Kuriozalny list otwarty rosyjskich dysydentów opublikowała wczorajsza Rzeczpospolita. Aleksander Bondariew, Władimir Bukowski, Natalia Gorbaniewska, Andriej Iłłarionow i Wiktor Fajnberg, podpisani pod listem, raczyli poinformować Polaków, że na kanwie tragedii smoleńskiej rząd w Warszawie realizuje antypolską politykę. Nie da się przecież inaczej zinterpretować słów mówiących, że:
Dla rządu polskiego zbliżenie z obecnymi władzami rosyjskimi jest ważniejsze, niż ustalenie prawdy w jednej z największych tragedii narodowych. Wydaje się, że polscy przyjaciele wykazują się pewną naiwnością, zapominając, że interesy obecnego kierownictwa na Kremlu i narodów sąsiadujących z Rosją państw nie są zbieżne.
I dalej:
Jesteśmy zaniepokojeni tym, że w podobnej sytuacji niezależność Polski i dzisiaj, i jutro może się okazać poważnie zagrożona. Mamy nadzieję, że obywatele Polski ceniący swoją wolność potrafią ją obronić. Także przy urnach wyborczych.

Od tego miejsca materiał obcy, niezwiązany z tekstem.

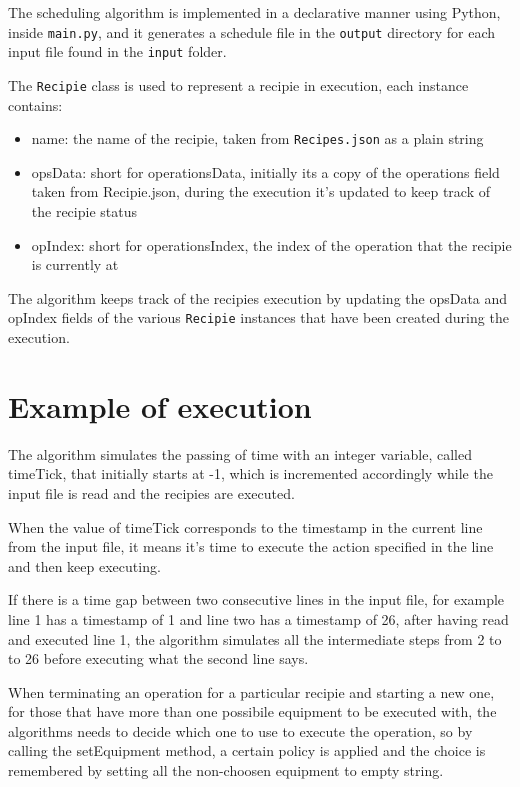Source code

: \documentclass[12pt]{article}
\newcommand{\code}[1]{\colorbox{light-gray}{\texttt{#1}}}
\begin{document}
The scheduling algorithm is implemented in a declarative manner using Python, inside \code{main.py}, and it generates a schedule file in the \code{output} directory for each input file found in the \code {input} folder.

The \code{Recipie} class is used to represent a recipie in execution, each instance contains:
\begin{itemize}
\item name: the name of the recipie, taken from \code{Recipes.json} as a plain string
\item opsData: short for operationsData, initially its a copy of the operations field taken from Recipie.json, during the execution it's updated to keep track of the recipie status
\item opIndex: short for operationsIndex, the index of the operation that the recipie is currently at
\end{itemize}
The algorithm keeps track of the recipies execution by updating the opsData and opIndex fields of the various \code{Recipie} instances that have been created during the execution.

\section{Example of execution}
The algorithm simulates the passing of time with an integer variable, called timeTick, that initially starts at -1, which is incremented accordingly while the input file is read and the recipies are executed.

When the value of timeTick corresponds to the timestamp in the current line from the input file, it means it's time to execute the action specified in the line and then keep executing.

If there is a time gap between two consecutive lines in the input file, for example line 1 has a timestamp of 1 and line two has a timestamp of 26, after having read and executed line 1, the algorithm simulates all the intermediate steps from 2 to to 26 before executing what the second line says.

When terminating an operation for a particular recipie and starting a new one, for those that have more than one possibile equipment to be executed with, the algorithms needs to decide which one to use to execute the operation, so by calling the setEquipment method, a certain policy is applied and the choice is remembered by setting all the non-choosen equipment to empty string.
\end{document}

Zwłaszcza ostatnie zdanie, obojętnie co sądzić o obecnym polskim rządzie, jest dla Polaków po prostu uwłaczające. Jego wymowa jest prosta - jeśli ktoś nie zagłosuje na Jarosława Kaczyńskiego, o którym autorzy listu obficie wspominają, to znaczy, że jest patentowanym durniem, który nie rozeznaje, czym jest polska wolność, a już tym bardziej, jak należy jej bronić.
Tego typu praktyka nawiązuje do bezdennie głupiej tradycji załatwiania polskich spraw rękami „życzliwych” importowanych doradców. Polakom nie są potrzebne głosy żadnych obcokrajowców, którzy tocząc swoją grę polityczną, suflują nam przy okazji, jak mamy żyć i wybierać swojego prezydenta. To nie ten czas i nie ta epoka, nawet jeśli za „dobrymi” radami stoją rosyjscy dysydenci i jeden z obozów politycznych w Polsce.
Warto może jeszcze raz, choć przewrotnie, pochylić się nad słowami przyjaciół Rosjan - Mamy nadzieję, że obywatele Polski ceniący swoją wolność potrafią ją obronić. Także przy urnach wyborczych. Podzielam tę nadzieję. Zakładam, że Polacy w imię tej wolności nie pozwolą sobą komenderować nad urną, nawet przez najbardziej szlachetnych demokratów made in Russia. Spasiba za troskę druzja, ale damy sobie radę sami.